- _Exercise requirements_: Set out exactly every line of the entries below, starting at the line that holds "- Exported data via Telegraf." and stopping after the line that holds "- August 2018**".

[Opening Data for analysis section]

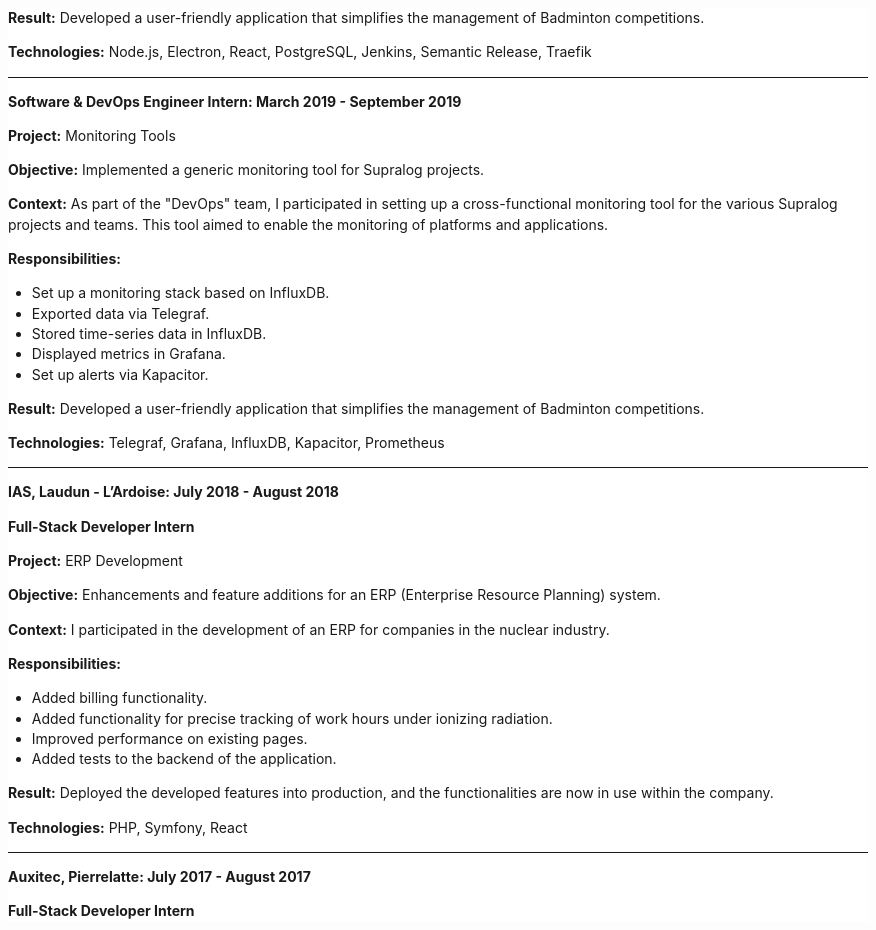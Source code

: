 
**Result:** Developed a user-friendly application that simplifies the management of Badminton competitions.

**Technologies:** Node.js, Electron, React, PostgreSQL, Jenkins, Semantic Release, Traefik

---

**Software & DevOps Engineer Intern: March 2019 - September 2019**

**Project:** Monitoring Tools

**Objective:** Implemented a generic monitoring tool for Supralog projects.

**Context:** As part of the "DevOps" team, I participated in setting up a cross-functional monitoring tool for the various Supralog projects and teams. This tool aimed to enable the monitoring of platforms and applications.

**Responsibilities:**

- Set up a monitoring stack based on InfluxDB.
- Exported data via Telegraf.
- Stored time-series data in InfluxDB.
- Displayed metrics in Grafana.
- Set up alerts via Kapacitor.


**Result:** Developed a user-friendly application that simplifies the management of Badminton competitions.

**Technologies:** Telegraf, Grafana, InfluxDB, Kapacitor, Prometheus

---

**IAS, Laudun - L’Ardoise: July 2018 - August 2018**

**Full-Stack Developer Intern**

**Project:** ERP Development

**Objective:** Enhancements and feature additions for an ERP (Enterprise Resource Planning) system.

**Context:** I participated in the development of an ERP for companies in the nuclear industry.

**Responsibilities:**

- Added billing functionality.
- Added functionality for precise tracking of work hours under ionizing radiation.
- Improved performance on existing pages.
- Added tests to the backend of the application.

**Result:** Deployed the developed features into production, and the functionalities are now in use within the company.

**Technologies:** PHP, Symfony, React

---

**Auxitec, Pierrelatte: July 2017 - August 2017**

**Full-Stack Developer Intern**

[Closing Data for analysis section]

- _Answer to the problem_:
- Exported data via Telegraf.
- Stored time-series data in InfluxDB.
- Displayed metrics in Grafana.
- Set up alerts via Kapacitor.


**Result:** Developed a user-friendly application that simplifies the management of Badminton competitions.

**Technologies:** Telegraf, Grafana, InfluxDB, Kapacitor, Prometheus

---

**IAS, Laudun - L’Ardoise: July 2018 - August 2018**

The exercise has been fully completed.